Optically assisted diffusophoretic tweezers using resonant plasmonic bowtie nano-antennas

TL;DR

This paper introduces a hybrid optically assisted diffusophoretic trapping method using resonant plasmonic bowtie nano-antennas, enabling stable nanoscale particle manipulation at very low laser power by leveraging thermally induced concentration gradients.

Contribution

It presents a novel combination of depletion attraction and photothermal effects in plasmonic structures for nanoscale particle trapping, demonstrating effective manipulation at low power levels.

Findings

Successful trapping and 2D manipulation of 100 nm polystyrene beads.

Stable trapping performance at only 2.5 mW laser power.

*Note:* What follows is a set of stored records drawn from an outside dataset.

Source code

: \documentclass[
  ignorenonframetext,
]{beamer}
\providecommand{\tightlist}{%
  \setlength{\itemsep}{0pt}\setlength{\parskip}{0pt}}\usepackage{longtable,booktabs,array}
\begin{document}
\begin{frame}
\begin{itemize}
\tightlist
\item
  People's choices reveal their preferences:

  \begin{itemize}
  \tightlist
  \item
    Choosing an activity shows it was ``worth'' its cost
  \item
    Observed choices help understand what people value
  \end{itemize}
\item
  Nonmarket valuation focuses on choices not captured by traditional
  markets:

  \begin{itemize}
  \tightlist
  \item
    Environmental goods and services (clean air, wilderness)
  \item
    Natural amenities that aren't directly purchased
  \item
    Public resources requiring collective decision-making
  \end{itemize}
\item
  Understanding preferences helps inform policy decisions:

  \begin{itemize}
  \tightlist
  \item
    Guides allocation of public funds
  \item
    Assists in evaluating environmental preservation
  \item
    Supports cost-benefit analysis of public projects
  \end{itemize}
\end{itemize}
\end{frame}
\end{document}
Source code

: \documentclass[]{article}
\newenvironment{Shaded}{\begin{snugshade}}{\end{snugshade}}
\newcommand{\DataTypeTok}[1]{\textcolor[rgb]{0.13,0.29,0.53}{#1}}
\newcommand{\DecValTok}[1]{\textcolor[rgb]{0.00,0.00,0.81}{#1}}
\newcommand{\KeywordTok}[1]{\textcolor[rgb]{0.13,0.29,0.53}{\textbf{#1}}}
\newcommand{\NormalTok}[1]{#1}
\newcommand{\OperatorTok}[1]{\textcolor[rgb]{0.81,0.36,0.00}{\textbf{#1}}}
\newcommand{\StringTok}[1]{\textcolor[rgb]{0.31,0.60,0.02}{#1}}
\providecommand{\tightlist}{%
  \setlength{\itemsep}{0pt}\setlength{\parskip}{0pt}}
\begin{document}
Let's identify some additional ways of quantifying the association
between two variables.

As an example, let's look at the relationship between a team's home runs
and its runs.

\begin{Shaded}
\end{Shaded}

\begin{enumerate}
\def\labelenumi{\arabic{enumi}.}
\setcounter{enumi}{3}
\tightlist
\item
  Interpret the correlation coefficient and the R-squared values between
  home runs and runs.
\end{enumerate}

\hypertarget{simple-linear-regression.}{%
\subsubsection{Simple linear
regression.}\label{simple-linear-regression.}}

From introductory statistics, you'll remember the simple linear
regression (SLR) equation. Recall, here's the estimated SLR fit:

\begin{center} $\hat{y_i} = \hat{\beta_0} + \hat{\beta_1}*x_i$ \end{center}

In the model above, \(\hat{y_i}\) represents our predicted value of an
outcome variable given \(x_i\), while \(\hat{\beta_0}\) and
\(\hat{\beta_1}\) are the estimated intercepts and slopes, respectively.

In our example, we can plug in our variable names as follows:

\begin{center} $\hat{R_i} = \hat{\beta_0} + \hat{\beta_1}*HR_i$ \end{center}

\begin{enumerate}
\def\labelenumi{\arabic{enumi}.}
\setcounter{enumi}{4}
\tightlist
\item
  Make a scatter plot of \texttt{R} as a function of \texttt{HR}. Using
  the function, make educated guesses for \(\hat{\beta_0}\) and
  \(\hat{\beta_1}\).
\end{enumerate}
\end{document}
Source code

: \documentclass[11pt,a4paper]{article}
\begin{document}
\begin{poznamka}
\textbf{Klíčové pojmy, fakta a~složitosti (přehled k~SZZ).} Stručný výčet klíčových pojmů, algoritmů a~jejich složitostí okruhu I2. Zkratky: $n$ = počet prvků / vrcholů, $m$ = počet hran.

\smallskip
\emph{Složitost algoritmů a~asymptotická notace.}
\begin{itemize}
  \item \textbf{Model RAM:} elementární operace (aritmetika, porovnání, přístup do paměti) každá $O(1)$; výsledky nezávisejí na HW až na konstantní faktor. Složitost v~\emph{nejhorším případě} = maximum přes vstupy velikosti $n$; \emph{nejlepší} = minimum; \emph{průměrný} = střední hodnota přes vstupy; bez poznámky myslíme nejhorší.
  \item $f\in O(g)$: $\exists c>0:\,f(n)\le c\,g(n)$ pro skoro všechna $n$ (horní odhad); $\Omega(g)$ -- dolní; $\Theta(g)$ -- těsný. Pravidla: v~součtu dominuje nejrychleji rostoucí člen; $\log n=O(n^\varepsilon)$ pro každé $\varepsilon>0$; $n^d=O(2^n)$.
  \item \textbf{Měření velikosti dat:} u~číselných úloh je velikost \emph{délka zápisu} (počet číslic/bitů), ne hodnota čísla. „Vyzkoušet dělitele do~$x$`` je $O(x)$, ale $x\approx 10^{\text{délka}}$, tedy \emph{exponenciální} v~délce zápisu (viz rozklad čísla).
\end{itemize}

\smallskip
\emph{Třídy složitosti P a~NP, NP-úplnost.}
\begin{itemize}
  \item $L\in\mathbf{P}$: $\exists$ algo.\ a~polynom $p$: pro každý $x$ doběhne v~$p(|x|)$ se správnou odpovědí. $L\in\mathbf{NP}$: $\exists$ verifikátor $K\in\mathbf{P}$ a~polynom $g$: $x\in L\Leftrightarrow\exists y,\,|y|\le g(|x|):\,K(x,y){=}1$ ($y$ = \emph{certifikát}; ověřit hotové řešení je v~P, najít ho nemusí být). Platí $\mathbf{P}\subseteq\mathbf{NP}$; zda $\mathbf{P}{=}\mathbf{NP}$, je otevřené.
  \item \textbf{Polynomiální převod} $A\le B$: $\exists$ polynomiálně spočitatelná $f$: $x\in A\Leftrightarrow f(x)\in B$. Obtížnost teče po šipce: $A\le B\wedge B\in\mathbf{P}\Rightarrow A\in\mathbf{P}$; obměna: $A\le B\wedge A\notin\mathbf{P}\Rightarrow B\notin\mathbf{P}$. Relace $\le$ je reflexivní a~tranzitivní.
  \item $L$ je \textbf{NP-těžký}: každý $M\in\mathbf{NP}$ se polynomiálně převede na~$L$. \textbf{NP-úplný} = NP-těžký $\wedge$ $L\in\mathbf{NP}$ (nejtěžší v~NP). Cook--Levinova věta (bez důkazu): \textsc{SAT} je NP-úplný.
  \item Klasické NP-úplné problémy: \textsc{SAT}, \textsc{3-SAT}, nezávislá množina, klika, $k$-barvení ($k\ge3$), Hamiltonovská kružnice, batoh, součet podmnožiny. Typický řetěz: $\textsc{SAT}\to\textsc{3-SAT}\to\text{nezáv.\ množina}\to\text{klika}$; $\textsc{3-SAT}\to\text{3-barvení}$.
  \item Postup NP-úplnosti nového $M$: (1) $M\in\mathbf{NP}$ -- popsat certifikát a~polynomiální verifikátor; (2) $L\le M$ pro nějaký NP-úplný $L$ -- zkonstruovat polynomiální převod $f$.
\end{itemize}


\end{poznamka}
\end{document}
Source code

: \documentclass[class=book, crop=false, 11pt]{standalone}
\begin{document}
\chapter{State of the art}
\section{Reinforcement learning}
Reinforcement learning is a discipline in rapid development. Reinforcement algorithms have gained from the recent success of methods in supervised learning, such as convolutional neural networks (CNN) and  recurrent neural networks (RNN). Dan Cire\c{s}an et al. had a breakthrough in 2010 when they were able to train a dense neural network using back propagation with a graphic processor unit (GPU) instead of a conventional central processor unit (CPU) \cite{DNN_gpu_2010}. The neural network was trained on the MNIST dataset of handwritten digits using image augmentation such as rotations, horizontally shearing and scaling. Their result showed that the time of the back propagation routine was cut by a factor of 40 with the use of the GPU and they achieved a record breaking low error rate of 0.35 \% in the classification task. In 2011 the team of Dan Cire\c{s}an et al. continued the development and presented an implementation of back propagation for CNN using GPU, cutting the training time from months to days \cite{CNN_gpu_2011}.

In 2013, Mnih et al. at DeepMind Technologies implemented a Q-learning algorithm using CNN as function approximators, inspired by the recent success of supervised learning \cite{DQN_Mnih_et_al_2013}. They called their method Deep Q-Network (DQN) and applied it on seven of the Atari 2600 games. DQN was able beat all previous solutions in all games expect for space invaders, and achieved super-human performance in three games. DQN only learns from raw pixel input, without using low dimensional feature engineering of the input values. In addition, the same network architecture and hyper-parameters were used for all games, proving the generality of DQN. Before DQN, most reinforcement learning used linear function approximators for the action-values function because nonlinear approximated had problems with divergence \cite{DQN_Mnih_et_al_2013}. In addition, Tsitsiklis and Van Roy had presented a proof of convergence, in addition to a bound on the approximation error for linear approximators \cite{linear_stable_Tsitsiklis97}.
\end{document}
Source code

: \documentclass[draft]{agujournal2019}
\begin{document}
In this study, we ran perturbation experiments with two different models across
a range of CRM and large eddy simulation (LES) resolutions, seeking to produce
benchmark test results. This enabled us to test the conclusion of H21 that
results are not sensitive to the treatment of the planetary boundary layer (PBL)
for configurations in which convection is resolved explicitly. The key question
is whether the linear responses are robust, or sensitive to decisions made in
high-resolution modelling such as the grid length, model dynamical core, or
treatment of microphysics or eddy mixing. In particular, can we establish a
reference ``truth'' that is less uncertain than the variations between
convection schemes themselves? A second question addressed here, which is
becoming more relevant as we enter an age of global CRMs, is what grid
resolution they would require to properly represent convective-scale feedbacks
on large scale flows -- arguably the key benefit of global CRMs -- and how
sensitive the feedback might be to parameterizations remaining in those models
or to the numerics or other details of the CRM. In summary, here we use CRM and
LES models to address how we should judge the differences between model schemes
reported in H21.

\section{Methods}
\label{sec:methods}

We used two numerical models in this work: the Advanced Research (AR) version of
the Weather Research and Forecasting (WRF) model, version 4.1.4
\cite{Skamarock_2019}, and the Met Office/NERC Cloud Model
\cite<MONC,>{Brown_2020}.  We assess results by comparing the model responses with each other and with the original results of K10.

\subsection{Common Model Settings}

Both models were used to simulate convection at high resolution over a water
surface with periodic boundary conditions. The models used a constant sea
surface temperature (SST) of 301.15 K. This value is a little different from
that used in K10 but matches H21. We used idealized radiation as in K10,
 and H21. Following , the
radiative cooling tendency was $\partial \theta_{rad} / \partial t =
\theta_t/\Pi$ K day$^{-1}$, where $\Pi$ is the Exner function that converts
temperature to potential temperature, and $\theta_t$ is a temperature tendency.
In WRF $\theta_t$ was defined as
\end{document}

Potential applications in nanotechnology, biophysics, and nanomedicine.

Abstract

Plasmonic antennas, leveraging localized surface plasmon resonance (LSPR), hold significant promise for efficiently trapping nanoscale particles at low power levels. However, their effectiveness is hindered by photothermal effects in metallic nanoparticles, leading to repulsive thermophoretic forces. To address this limitation, we propose a novel hybrid approach that combines depletion attraction and photothermal effects inherent in plasmonic structures, capitalizing on thermally induced concentration gradients. Through the thermophoretic depletion of polyethylene glycol (PEG) molecules around plasmonic hotspots, we create sharp concentration gradients, enabling precise localization of nanoscopic particles through a synergistic effect with diffusophoretic forces. In our experiments, we successfully demonstrate the trapping and dynamic 2D manipulation of 100 nm polystyrene beads, showcasing the platform's potential for colloidal assembly at the nanoscale. Remarkably, this method maintains highly stable trapping performance even at an incredibly low 2.5 mW laser power, rendering it particularly appealing for applications involving biological species. Our study introduces a promising avenue for the precise and efficient manipulation of sub-nanoscale particles, with wide-ranging implications in nanotechnology, biophysics, and nanomedicine. This research opens up new opportunities for advancing nanoscale particle studies and applications, ushering in a new era of nanoscale manipulation techniques.